SAN FRANCISCO (CN) – A federal judge on Monday denied the Trump administration’s effort to toss most claims brought by parents of Central American migrant children who said the government unlawfully ended a refugee resettlement program without proper explanation.

The Central American Minors Program, established by the Obama administration in 2014, allows legal immigrants from El Salvador, Guatemala and Honduras –sometimes called the Northern Triangle countries – to bring their children fleeing violence to the United States as refugees or parolees.

During the time the program was in operation, more than 13,000 people applied, at least 1,627 of whom were able to settle in the United States as refugees, and 1,465 people were able to enter as parolees.

President Donald Trump shut down the program by executive order days after entering office in January 2017, but the government didn’t announce the program’s termination until that August.

A class of Central American immigrant parents legally residing in the United States said in their June lawsuit that the U.S. Department of Homeland Security failed to explain why it ended the parole portion of the program, which gave their children a path to reunify with them in the United States.

The lack of explanation violated the Administrative Procedure Act, which requires federal agencies to sufficiently articulate their reasons for policy changes and deprived families of due process, the complaint said.

U.S. Magistrate Judge Laurel Beeler rejected most of plaintiff’s claims that the Trump administration violated the lawful notice, due process and equal protections claims under the Administrative Procedures Act.

“Because the plaintiffs have not made a threshold showing that they have a protected liberty or property interest, the court dismisses their due-process claim,” Beeler wrote in a 64-page order.

But Beeler said the claims can go forward on the basis that the DHS violated the law when it rescinded parole in August 2017 for approximately 2,700 children who had been conditionally approved for parole but who had not yet traveled to the United States.

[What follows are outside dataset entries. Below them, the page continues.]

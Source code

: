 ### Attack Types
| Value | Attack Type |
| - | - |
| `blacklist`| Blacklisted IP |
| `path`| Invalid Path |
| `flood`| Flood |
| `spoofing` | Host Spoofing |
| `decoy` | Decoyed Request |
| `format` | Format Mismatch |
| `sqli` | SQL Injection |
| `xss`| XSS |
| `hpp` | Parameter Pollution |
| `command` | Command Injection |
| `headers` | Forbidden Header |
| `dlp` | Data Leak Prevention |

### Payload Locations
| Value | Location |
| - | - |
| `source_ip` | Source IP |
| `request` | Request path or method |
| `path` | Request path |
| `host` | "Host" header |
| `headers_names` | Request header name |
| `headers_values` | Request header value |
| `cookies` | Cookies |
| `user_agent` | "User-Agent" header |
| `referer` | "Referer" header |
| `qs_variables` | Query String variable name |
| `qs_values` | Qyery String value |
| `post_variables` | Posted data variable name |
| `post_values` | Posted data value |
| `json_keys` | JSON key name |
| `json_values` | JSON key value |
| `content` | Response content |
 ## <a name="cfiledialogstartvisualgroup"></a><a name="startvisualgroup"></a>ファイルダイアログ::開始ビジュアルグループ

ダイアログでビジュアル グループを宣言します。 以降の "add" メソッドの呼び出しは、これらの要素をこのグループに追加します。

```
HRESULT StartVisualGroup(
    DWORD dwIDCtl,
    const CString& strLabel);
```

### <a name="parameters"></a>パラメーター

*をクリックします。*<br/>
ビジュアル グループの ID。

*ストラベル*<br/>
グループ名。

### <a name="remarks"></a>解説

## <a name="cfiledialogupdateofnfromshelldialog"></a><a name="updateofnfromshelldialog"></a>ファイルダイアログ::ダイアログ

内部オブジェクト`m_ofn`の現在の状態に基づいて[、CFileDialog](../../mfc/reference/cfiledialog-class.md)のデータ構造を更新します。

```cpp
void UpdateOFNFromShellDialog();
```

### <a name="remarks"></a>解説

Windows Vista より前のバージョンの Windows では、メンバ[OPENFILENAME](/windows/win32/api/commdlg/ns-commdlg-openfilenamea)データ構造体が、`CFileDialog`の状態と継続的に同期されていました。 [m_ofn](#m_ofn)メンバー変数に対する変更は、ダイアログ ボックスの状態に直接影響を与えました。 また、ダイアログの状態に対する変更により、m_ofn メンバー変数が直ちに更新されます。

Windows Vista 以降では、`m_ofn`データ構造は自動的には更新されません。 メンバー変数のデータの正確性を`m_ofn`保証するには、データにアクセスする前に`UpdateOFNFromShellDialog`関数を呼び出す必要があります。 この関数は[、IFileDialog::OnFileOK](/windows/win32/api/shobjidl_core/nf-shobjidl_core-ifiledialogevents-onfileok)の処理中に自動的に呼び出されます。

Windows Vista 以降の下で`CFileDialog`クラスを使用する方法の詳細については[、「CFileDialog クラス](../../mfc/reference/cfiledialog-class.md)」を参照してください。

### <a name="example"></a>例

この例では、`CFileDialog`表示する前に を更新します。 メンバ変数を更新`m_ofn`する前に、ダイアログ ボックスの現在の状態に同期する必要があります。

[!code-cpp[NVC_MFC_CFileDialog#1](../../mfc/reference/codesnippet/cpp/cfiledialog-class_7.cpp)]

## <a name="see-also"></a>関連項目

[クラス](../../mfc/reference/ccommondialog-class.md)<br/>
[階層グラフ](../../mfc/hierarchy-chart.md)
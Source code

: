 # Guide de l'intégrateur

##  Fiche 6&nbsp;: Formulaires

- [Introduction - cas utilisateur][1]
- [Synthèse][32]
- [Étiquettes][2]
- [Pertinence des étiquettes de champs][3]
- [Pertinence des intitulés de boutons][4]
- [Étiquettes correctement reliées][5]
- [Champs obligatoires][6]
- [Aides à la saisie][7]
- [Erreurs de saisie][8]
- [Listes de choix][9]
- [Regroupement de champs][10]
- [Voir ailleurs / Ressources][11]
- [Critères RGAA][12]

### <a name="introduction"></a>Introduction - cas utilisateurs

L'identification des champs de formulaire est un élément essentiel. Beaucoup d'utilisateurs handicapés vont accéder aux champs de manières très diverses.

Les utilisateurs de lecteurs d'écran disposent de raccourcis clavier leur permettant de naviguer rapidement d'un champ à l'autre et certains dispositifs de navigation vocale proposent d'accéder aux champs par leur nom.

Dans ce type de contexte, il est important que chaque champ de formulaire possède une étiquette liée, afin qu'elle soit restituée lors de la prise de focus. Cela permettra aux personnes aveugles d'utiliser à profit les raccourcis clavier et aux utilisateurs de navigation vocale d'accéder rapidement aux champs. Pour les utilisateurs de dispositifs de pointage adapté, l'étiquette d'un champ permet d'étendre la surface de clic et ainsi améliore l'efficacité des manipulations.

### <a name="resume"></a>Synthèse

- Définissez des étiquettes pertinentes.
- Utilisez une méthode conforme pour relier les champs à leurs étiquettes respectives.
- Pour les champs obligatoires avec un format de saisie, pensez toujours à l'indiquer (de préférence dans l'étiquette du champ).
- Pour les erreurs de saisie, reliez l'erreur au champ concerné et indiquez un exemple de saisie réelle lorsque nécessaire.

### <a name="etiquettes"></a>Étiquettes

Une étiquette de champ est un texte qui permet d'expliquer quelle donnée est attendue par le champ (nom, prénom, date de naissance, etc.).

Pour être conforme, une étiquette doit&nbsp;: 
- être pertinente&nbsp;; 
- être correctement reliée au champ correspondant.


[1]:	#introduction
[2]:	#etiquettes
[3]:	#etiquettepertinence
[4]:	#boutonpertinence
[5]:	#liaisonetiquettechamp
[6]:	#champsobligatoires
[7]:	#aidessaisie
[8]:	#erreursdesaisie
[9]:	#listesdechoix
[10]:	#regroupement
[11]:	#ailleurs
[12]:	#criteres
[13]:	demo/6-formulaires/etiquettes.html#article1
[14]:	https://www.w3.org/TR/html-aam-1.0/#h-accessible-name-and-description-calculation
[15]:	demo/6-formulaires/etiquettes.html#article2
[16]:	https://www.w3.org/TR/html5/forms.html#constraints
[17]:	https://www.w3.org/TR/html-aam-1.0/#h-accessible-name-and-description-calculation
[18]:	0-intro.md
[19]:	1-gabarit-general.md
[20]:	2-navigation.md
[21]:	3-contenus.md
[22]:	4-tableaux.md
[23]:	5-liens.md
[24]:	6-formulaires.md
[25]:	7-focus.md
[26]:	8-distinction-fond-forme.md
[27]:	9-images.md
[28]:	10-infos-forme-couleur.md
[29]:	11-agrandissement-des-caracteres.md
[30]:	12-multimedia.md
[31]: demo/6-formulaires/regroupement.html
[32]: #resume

“The court holds that DHS’s failure to take into account and address those more serious reliance interests when it mass-rescinded parole for those participants was arbitrary and capricious,” Beeler wrote in the order.

However, Beeler said the termination of the program “does not foreclose parole as a general matter — individuals may apply for parole by filing a Form I-131, and the government may continue to grant parole on a case-by-case basis.”

Plaintiffs argued that the administration also violated the law when it secretly shutdown the program without proper notice.

The agency stopped interviewing children and froze their applications after the program was shut down. Applicants who were likely candidates for parole into the U.S. were also denied decisions on their applications and the medical exams required to enter the country.

But Beeler said she would no longer entertain those arguments.

“The plaintiffs’ objections to the ‘secret shutdown,’ as they relate to the termination of CAM Parole Program going forward, are moot,” the order said.

The Trump administration sought to toss the complaint, saying in court briefs that children benefiting from the program and currently residing outside of the United States lacked standing to bring the claims.

Beeler said that because the government doesn’t dispute that the parents have standing- based on their interests in being reunited with their family members – the claim against legal standing doesn’t have to be addressed at this point.

Plaintiffs had also asked Beeler to issue a preliminary injunction that would temporarily reinstate the program while Homeland Security works on issuing a sufficient explanation for its August 2017 decision to end the program.

Beeler wrote in the order the court will address the plaintiffs’ motion for a preliminary injunction in a separate order.